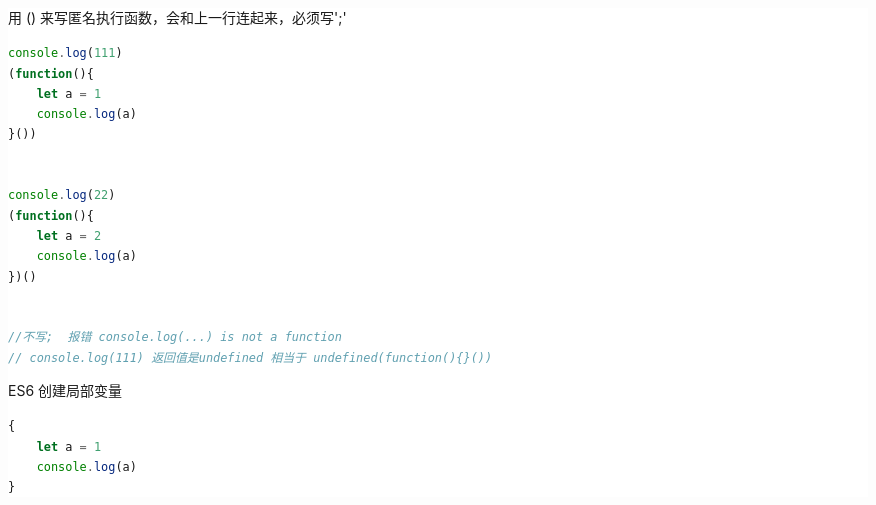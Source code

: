 用 () 来写匿名执行函数，会和上一行连起来，必须写';'

```javascript
console.log(111)
(function(){
    let a = 1 
    console.log(a)
}())


console.log(22)
(function(){
    let a = 2 
    console.log(a)
})()


//不写;  报错 console.log(...) is not a function  
// console.log(111) 返回值是undefined 相当于 undefined(function(){}())


```

ES6 创建局部变量
```javascript
{
    let a = 1
    console.log(a)
}
```
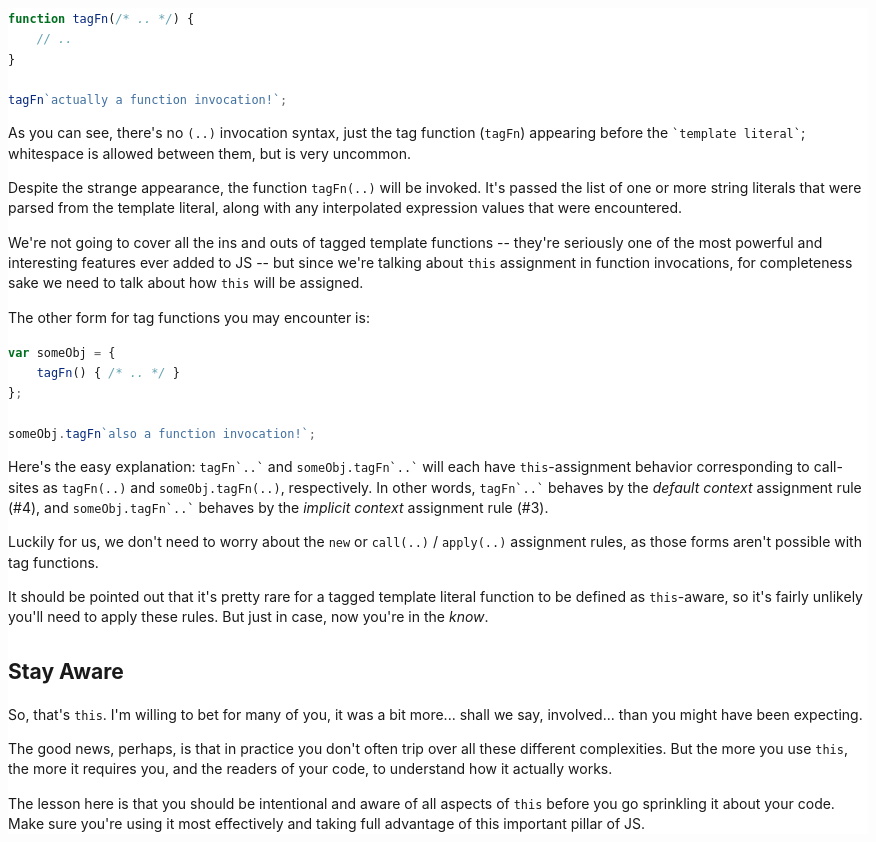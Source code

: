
 ```js
function tagFn(/* .. */) {
    // ..
}

tagFn`actually a function invocation!`;
```

As you can see, there's no `(..)` invocation syntax, just the tag function (`tagFn`) appearing before the `` `template literal` ``; whitespace is allowed between them, but is very uncommon.

Despite the strange appearance, the function `tagFn(..)` will be invoked. It's passed the list of one or more string literals that were parsed from the template literal, along with any interpolated expression values that were encountered.

We're not going to cover all the ins and outs of tagged template functions -- they're seriously one of the most powerful and interesting features ever added to JS -- but since we're talking about `this` assignment in function invocations, for completeness sake we need to talk about how `this` will be assigned.

The other form for tag functions you may encounter is:

```js
var someObj = {
    tagFn() { /* .. */ }
};

someObj.tagFn`also a function invocation!`;
```

Here's the easy explanation: `` tagFn`..` `` and `` someObj.tagFn`..` `` will each have `this`-assignment behavior corresponding to call-sites as `tagFn(..)` and `someObj.tagFn(..)`, respectively. In other words, `` tagFn`..` `` behaves by the *default context* assignment rule (#4), and `` someObj.tagFn`..` `` behaves by the *implicit context* assignment rule (#3).

Luckily for us, we don't need to worry about the `new` or `call(..)` / `apply(..)` assignment rules, as those forms aren't possible with tag functions.

It should be pointed out that it's pretty rare for a tagged template literal function to be defined as `this`-aware, so it's fairly unlikely you'll need to apply these rules. But just in case, now you're in the *know*.

## Stay Aware

So, that's `this`. I'm willing to bet for many of you, it was a bit more... shall we say, involved... than you might have been expecting.

The good news, perhaps, is that in practice you don't often trip over all these different complexities. But the more you use `this`, the more it requires you, and the readers of your code, to understand how it actually works.

The lesson here is that you should be intentional and aware of all aspects of `this` before you go sprinkling it about your code. Make sure you're using it most effectively and taking full advantage of this important pillar of JS.

[^globalThisPolyfill]: "A horrifying globalThis polyfill in universal JavaScript"; Mathias Bynens; April 18 2019; https://mathiasbynens.be/notes/globalthis#robust-polyfill ; Accessed July 2022
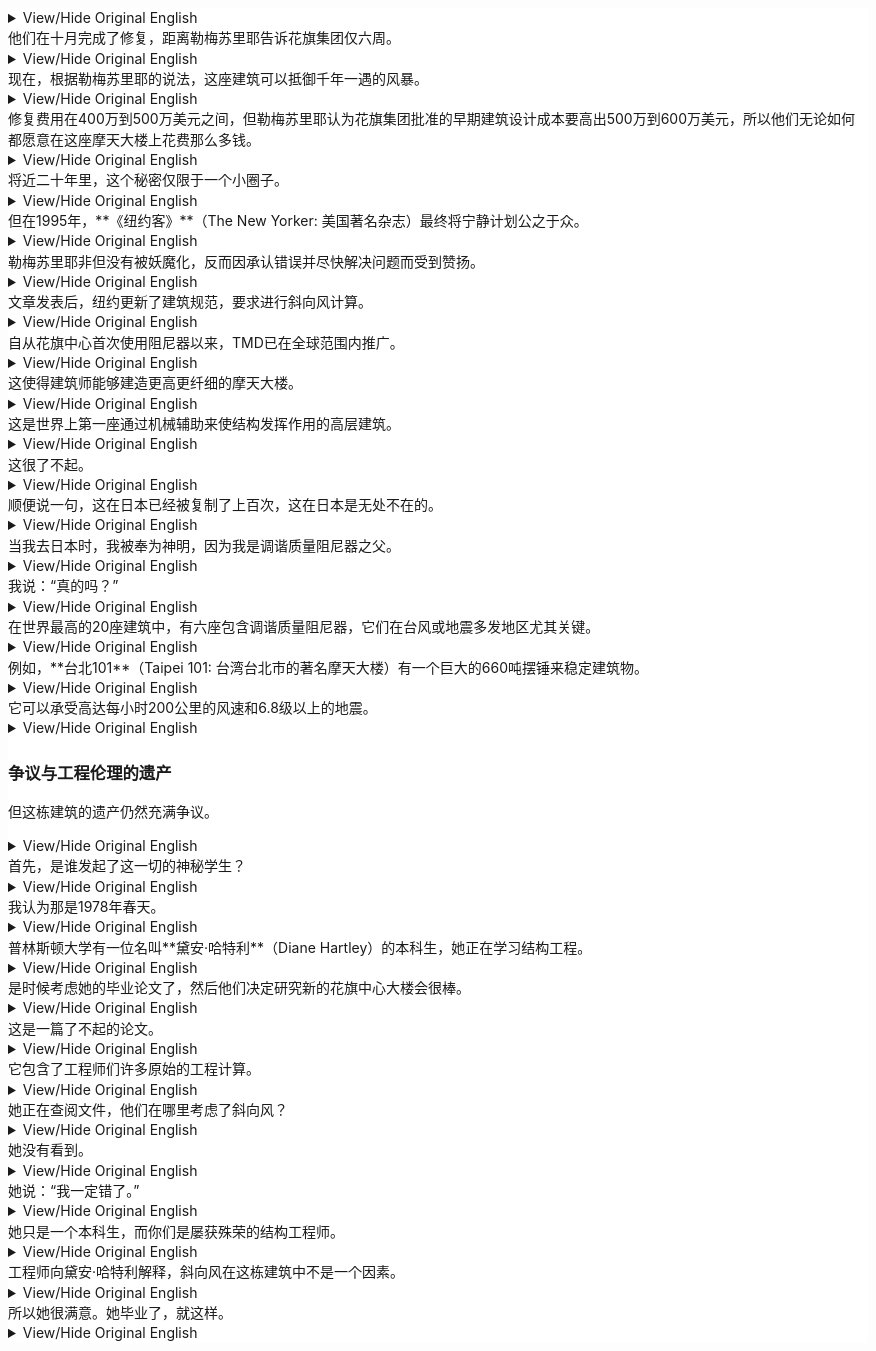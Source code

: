 <details><summary>View/Hide Original English</summary></details>
他们在十月完成了修复，距离勒梅苏里耶告诉花旗集团仅六周。
<details><summary>View/Hide Original English</summary></details>
现在，根据勒梅苏里耶的说法，这座建筑可以抵御千年一遇的风暴。
<details><summary>View/Hide Original English</summary></details>
修复费用在400万到500万美元之间，但勒梅苏里耶认为花旗集团批准的早期建筑设计成本要高出500万到600万美元，所以他们无论如何都愿意在这座摩天大楼上花费那么多钱。
<details><summary>View/Hide Original English</summary></details>
将近二十年里，这个秘密仅限于一个小圈子。
<details><summary>View/Hide Original English</summary></details>
但在1995年，**《纽约客》**（The New Yorker: 美国著名杂志）最终将宁静计划公之于众。
<details><summary>View/Hide Original English</summary></details>
勒梅苏里耶非但没有被妖魔化，反而因承认错误并尽快解决问题而受到赞扬。
<details><summary>View/Hide Original English</summary></details>
文章发表后，纽约更新了建筑规范，要求进行斜向风计算。
<details><summary>View/Hide Original English</summary></details>
自从花旗中心首次使用阻尼器以来，TMD已在全球范围内推广。
<details><summary>View/Hide Original English</summary></details>
这使得建筑师能够建造更高更纤细的摩天大楼。
<details><summary>View/Hide Original English</summary></details>
这是世界上第一座通过机械辅助来使结构发挥作用的高层建筑。
<details><summary>View/Hide Original English</summary></details>
这很了不起。
<details><summary>View/Hide Original English</summary></details>
顺便说一句，这在日本已经被复制了上百次，这在日本是无处不在的。
<details><summary>View/Hide Original English</summary></details>
当我去日本时，我被奉为神明，因为我是调谐质量阻尼器之父。
<details><summary>View/Hide Original English</summary></details>
我说：“真的吗？”
<details><summary>View/Hide Original English</summary></details>
在世界最高的20座建筑中，有六座包含调谐质量阻尼器，它们在台风或地震多发地区尤其关键。
<details><summary>View/Hide Original English</summary></details>
例如，**台北101**（Taipei 101: 台湾台北市的著名摩天大楼）有一个巨大的660吨摆锤来稳定建筑物。
<details><summary>View/Hide Original English</summary></details>
它可以承受高达每小时200公里的风速和6.8级以上的地震。
<details><summary>View/Hide Original English</summary></details>

### 争议与工程伦理的遗产

但这栋建筑的遗产仍然充满争议。
<details><summary>View/Hide Original English</summary></details>
首先，是谁发起了这一切的神秘学生？
<details><summary>View/Hide Original English</summary></details>
我认为那是1978年春天。
<details><summary>View/Hide Original English</summary></details>
普林斯顿大学有一位名叫**黛安·哈特利**（Diane Hartley）的本科生，她正在学习结构工程。
<details><summary>View/Hide Original English</summary></details>
是时候考虑她的毕业论文了，然后他们决定研究新的花旗中心大楼会很棒。
<details><summary>View/Hide Original English</summary></details>
这是一篇了不起的论文。
<details><summary>View/Hide Original English</summary></details>
它包含了工程师们许多原始的工程计算。
<details><summary>View/Hide Original English</summary></details>
她正在查阅文件，他们在哪里考虑了斜向风？
<details><summary>View/Hide Original English</summary></details>
她没有看到。
<details><summary>View/Hide Original English</summary></details>
她说：“我一定错了。”
<details><summary>View/Hide Original English</summary></details>
她只是一个本科生，而你们是屡获殊荣的结构工程师。
<details><summary>View/Hide Original English</summary></details>
工程师向黛安·哈特利解释，斜向风在这栋建筑中不是一个因素。
<details><summary>View/Hide Original English</summary></details>
所以她很满意。她毕业了，就这样。
<details><summary>View/Hide Original English</summary></details>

== == ==

• Activity
The job is to copy each line from the material above that holds the word "someObj".

• Your solution
var someObj = {
someObj.tagFn`also a function invocation!`;
Here's the easy explanation: `` tagFn`..` `` and `` someObj.tagFn`..` `` will each have `this`-assignment behavior corresponding to call-sites as `tagFn(..)` and `someObj.tagFn(..)`, respectively. In other words, `` tagFn`..` `` behaves by the *default context* assignment rule (#4), and `` someObj.tagFn`..` `` behaves by the *implicit context* assignment rule (#3).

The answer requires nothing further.